• [PROBLEM REQUIREMENTS]:
From the data that follows, print exactly the lines starting at the one containing "[Back to Top](#report-top)" and ending at the one containing "Provisioning manager for"; include both of them and nothing more.

(SUPPLIED ENTRIES)

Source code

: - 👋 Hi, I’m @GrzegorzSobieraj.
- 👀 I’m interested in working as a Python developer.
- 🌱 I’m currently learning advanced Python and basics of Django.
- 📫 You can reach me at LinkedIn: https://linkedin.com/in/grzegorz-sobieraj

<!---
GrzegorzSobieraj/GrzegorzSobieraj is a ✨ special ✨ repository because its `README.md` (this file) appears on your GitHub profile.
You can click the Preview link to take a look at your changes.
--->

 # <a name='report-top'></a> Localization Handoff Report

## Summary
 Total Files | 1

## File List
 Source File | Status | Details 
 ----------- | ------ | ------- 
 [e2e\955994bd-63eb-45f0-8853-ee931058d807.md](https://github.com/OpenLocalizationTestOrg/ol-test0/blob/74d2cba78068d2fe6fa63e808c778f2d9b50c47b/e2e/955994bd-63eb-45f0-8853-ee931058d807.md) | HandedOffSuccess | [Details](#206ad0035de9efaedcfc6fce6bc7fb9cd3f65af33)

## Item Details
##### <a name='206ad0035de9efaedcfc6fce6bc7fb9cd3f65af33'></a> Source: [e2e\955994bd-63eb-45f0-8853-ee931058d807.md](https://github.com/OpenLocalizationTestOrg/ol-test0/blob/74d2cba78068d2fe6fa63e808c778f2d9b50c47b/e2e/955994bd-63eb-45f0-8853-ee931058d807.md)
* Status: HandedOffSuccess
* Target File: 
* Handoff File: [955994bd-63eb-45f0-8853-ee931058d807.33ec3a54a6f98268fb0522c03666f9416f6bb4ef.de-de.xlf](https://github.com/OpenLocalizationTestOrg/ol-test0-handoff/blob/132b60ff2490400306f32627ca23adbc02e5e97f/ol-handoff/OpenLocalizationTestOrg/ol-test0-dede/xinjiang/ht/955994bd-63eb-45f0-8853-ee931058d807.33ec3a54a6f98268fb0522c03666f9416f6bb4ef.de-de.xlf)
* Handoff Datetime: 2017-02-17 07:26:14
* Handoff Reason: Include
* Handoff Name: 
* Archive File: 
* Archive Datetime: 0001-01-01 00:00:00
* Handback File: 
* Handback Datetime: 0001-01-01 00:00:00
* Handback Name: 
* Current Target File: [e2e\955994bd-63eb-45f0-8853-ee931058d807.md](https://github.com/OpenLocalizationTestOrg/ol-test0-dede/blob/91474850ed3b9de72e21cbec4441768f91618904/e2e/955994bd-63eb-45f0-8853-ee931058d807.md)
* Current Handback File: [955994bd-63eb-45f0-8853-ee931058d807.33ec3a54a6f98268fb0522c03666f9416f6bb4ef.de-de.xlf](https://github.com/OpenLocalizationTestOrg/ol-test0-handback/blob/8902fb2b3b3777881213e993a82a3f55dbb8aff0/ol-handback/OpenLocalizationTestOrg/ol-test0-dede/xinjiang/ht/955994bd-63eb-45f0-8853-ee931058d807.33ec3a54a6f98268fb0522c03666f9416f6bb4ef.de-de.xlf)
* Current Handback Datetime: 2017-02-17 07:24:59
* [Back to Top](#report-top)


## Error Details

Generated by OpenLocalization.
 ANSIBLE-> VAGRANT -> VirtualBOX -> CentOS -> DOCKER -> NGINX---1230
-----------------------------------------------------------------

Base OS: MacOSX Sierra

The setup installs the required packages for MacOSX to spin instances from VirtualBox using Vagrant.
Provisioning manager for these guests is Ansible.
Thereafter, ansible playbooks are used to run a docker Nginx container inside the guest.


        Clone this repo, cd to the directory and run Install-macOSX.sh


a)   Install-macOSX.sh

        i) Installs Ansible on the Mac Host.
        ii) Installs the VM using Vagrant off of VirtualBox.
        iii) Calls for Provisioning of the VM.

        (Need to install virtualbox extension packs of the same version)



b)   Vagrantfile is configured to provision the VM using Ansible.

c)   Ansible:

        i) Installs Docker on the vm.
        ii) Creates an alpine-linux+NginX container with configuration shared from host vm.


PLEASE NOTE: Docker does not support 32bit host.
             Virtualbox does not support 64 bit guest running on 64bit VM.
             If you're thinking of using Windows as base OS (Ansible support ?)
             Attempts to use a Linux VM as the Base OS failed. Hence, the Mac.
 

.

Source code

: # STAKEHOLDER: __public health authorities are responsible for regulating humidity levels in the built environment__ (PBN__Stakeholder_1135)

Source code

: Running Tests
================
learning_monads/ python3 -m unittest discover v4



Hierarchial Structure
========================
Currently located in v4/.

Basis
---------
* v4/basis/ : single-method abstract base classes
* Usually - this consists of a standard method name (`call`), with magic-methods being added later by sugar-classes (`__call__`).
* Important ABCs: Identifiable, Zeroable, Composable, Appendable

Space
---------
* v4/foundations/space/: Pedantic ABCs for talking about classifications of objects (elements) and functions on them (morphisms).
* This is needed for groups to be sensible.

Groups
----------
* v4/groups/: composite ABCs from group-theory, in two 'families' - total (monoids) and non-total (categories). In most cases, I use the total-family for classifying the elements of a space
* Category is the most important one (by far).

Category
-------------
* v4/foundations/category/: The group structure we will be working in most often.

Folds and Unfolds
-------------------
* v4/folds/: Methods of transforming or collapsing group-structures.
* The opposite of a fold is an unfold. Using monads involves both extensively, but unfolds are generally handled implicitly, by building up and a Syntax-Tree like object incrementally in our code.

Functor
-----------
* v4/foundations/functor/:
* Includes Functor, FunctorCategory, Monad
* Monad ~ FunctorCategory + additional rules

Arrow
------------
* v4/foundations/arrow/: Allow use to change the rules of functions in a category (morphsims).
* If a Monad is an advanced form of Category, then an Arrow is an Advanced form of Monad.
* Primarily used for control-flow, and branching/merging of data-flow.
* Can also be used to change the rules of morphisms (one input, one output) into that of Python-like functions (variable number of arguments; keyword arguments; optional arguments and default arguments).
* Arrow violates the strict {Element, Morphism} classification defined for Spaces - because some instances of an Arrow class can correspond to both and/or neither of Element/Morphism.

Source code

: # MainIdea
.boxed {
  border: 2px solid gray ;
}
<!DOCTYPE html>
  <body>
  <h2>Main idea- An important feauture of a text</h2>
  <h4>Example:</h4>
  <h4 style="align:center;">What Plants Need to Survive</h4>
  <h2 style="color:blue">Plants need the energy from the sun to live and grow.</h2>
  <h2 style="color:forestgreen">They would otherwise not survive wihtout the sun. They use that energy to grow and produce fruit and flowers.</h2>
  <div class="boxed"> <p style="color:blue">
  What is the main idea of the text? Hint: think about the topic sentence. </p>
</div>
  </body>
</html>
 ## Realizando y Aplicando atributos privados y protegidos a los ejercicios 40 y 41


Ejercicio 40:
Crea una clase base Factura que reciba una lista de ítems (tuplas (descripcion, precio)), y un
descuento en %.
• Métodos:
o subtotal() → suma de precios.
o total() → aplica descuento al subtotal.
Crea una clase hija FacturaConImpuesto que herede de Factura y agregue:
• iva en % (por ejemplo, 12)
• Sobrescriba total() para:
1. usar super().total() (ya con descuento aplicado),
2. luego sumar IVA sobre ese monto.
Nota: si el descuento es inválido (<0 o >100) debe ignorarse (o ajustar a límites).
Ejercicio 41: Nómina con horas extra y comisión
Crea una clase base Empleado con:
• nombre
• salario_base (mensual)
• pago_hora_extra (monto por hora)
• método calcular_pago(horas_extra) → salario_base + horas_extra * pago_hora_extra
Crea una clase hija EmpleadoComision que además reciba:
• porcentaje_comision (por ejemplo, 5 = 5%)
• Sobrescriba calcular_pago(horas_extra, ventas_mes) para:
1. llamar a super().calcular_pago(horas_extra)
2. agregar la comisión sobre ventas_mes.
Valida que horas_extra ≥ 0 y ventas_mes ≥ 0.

(End SUPPLIED ENTRIES)

• [OUTPUT BELOW]:
* [Back to Top](#report-top)


## Error Details

Generated by OpenLocalization.
 ANSIBLE-> VAGRANT -> VirtualBOX -> CentOS -> DOCKER -> NGINX---1230
-----------------------------------------------------------------

Base OS: MacOSX Sierra

The setup installs the required packages for MacOSX to spin instances from VirtualBox using Vagrant.
Provisioning manager for these guests is Ansible.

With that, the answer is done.